- Opening Delimiter -
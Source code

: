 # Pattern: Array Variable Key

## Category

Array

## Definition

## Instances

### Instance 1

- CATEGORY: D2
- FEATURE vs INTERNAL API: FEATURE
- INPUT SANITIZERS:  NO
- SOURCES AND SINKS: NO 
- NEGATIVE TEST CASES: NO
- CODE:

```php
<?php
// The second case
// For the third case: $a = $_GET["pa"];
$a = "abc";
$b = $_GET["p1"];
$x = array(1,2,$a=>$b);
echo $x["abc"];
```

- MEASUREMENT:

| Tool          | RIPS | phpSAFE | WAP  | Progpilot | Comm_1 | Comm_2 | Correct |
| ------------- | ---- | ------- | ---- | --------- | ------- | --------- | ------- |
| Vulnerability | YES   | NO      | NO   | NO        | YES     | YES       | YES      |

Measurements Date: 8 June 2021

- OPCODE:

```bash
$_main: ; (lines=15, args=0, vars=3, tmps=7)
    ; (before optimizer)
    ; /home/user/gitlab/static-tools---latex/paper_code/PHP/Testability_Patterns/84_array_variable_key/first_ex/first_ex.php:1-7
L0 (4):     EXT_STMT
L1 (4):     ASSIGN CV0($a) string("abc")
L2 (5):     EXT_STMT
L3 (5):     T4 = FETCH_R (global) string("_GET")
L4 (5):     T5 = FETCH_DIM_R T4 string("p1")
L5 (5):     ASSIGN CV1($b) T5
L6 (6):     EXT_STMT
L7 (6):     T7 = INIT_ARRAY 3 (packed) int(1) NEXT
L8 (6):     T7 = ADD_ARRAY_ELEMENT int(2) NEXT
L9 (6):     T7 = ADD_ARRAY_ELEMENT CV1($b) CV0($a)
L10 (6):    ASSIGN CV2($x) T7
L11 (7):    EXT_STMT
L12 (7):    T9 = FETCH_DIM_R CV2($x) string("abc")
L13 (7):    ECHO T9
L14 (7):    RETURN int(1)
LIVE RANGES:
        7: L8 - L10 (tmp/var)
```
- Closing Delimiter -
[Work instructions]:
Would you repeat all of the data above, word for word?

[Task solution]:
Source code

: # Pattern: Array Variable Key

## Category

Array

## Definition

## Instances

### Instance 1

- CATEGORY: D2
- FEATURE vs INTERNAL API: FEATURE
- INPUT SANITIZERS:  NO
- SOURCES AND SINKS: NO 
- NEGATIVE TEST CASES: NO
- CODE:

```php
<?php
// The second case
// For the third case: $a = $_GET["pa"];
$a = "abc";
$b = $_GET["p1"];
$x = array(1,2,$a=>$b);
echo $x["abc"];
```

- MEASUREMENT:

| Tool          | RIPS | phpSAFE | WAP  | Progpilot | Comm_1 | Comm_2 | Correct |
| ------------- | ---- | ------- | ---- | --------- | ------- | --------- | ------- |
| Vulnerability | YES   | NO      | NO   | NO        | YES     | YES       | YES      |

Measurements Date: 8 June 2021

- OPCODE:

```bash
$_main: ; (lines=15, args=0, vars=3, tmps=7)
    ; (before optimizer)
    ; /home/user/gitlab/static-tools---latex/paper_code/PHP/Testability_Patterns/84_array_variable_key/first_ex/first_ex.php:1-7
L0 (4):     EXT_STMT
L1 (4):     ASSIGN CV0($a) string("abc")
L2 (5):     EXT_STMT
L3 (5):     T4 = FETCH_R (global) string("_GET")
L4 (5):     T5 = FETCH_DIM_R T4 string("p1")
L5 (5):     ASSIGN CV1($b) T5
L6 (6):     EXT_STMT
L7 (6):     T7 = INIT_ARRAY 3 (packed) int(1) NEXT
L8 (6):     T7 = ADD_ARRAY_ELEMENT int(2) NEXT
L9 (6):     T7 = ADD_ARRAY_ELEMENT CV1($b) CV0($a)
L10 (6):    ASSIGN CV2($x) T7
L11 (7):    EXT_STMT
L12 (7):    T9 = FETCH_DIM_R CV2($x) string("abc")
L13 (7):    ECHO T9
L14 (7):    RETURN int(1)
LIVE RANGES:
        7: L8 - L10 (tmp/var)
```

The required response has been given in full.